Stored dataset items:
================================

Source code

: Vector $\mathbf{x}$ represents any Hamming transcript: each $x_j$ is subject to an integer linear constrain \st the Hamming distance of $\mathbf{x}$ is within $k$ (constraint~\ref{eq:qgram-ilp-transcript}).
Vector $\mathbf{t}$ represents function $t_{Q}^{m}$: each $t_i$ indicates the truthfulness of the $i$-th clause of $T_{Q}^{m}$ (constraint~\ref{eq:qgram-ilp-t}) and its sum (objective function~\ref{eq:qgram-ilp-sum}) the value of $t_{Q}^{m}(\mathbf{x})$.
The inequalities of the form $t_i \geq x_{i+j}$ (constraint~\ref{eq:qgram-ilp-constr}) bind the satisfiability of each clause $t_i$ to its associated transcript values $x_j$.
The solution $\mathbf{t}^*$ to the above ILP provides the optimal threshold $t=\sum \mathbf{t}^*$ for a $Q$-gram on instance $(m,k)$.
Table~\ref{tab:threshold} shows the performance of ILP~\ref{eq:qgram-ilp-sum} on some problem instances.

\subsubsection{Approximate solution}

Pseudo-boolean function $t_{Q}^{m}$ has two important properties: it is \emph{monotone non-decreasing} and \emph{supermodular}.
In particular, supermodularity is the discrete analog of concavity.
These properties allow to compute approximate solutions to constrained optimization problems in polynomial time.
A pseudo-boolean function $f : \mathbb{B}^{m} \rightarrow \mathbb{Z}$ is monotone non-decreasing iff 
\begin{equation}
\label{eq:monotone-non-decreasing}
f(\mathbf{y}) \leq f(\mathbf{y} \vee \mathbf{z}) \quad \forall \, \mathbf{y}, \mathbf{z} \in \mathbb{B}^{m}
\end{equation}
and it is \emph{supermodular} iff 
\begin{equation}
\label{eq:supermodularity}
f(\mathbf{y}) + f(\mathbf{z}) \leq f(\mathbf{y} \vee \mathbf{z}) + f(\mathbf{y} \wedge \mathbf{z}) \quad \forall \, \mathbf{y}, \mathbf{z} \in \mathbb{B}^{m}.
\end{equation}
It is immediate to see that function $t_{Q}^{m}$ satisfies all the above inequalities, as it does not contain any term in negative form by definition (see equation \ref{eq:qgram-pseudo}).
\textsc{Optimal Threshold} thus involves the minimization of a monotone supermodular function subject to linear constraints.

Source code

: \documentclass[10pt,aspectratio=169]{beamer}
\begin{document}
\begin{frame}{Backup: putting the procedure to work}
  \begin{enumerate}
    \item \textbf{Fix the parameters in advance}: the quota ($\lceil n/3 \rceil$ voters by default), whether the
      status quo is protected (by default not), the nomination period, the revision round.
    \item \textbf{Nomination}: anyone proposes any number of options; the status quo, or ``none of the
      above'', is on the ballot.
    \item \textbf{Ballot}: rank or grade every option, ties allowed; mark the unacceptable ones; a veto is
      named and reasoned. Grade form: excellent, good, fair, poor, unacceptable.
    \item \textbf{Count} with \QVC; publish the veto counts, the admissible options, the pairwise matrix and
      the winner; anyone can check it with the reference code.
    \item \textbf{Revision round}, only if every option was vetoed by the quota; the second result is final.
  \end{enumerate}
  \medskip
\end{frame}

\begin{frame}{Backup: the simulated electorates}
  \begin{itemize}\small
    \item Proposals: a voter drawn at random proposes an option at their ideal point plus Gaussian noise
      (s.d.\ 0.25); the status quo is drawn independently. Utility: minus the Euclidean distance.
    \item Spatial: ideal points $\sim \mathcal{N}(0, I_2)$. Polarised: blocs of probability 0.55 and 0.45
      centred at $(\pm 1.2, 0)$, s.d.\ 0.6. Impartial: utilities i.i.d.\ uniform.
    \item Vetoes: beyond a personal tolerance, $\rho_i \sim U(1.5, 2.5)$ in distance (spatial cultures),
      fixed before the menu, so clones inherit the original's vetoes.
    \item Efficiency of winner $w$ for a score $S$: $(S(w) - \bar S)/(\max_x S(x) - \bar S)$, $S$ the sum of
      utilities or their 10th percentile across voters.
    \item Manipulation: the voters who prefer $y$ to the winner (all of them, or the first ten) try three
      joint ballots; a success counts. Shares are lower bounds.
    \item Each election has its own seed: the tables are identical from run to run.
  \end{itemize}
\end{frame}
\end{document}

================================

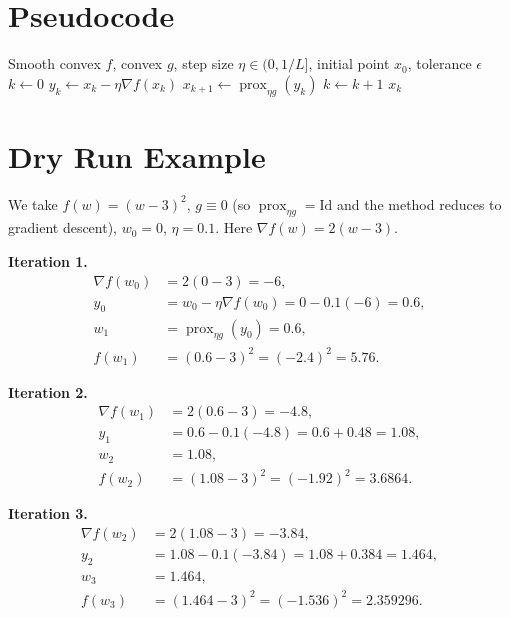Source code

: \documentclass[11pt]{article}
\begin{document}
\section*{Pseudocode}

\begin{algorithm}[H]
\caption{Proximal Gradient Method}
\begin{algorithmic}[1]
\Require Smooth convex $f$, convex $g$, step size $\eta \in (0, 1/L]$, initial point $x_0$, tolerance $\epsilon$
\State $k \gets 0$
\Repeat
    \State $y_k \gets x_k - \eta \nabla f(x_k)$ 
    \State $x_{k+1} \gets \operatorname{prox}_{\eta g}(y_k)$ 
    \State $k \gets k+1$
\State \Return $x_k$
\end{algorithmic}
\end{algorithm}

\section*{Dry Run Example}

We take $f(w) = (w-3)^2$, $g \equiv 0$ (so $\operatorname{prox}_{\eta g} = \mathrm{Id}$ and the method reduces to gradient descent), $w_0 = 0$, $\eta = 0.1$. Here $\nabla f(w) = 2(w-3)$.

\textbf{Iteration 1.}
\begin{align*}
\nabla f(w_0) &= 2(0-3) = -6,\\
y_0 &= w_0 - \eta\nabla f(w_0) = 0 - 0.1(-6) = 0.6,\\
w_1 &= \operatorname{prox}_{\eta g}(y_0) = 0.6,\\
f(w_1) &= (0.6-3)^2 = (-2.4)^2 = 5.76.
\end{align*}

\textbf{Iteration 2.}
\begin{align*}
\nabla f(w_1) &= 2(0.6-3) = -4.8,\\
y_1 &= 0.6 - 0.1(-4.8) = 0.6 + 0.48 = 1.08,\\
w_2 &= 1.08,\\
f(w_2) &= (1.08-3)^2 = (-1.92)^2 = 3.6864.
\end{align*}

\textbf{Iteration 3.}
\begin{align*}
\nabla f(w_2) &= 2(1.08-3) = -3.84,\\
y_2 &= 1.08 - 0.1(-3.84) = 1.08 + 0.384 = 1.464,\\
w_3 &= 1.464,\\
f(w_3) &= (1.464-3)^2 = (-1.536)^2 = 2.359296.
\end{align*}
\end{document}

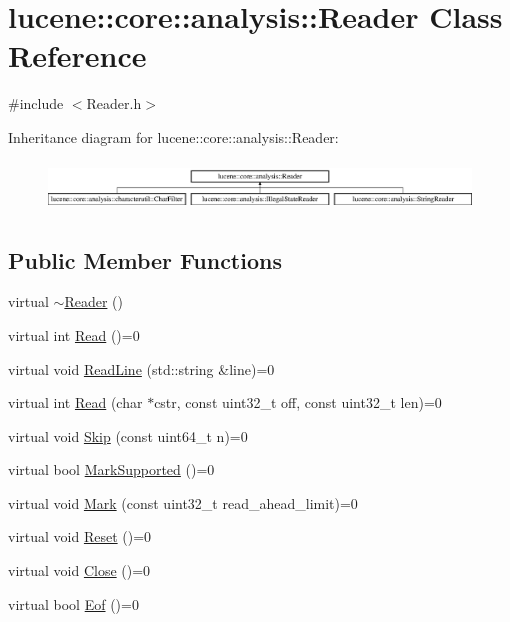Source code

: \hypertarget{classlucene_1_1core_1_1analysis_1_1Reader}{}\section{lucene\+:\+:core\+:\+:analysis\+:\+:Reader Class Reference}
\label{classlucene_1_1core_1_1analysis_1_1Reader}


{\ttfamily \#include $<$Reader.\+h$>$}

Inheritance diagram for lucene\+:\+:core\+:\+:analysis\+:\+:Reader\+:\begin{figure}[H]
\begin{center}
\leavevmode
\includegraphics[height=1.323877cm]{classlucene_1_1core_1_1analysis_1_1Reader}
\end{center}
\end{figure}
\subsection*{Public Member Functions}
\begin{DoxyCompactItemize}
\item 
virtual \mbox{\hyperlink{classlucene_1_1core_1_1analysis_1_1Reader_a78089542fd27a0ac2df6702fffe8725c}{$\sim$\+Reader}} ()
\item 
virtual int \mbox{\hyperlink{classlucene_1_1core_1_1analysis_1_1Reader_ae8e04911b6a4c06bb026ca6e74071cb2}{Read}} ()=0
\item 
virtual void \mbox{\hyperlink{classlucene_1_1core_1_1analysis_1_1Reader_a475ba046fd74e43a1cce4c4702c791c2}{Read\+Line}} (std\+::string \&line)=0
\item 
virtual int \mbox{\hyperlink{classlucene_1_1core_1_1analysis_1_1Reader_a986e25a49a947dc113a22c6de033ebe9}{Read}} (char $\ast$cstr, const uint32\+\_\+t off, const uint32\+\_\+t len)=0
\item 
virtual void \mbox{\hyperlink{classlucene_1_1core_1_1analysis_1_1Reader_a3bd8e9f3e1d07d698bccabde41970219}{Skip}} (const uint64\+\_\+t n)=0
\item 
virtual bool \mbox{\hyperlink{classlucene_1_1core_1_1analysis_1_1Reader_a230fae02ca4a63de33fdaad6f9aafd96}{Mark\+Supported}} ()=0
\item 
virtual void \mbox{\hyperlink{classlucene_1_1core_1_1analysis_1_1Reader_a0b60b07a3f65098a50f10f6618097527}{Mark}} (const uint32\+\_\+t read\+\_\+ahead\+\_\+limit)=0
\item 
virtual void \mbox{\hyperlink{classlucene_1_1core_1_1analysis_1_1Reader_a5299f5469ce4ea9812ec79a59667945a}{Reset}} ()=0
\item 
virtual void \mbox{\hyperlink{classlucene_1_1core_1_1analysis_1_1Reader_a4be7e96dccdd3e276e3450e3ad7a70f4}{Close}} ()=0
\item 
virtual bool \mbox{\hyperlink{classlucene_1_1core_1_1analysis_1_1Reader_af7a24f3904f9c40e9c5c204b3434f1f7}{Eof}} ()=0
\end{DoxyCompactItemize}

================================

What you need to do: All lines carrying the word "ideal" must be copied from the data above.

Response below:
    \item Proposals: a voter drawn at random proposes an option at their ideal point plus Gaussian noise
    \item Spatial: ideal points $\sim \mathcal{N}(0, I_2)$. Polarised: blocs of probability 0.55 and 0.45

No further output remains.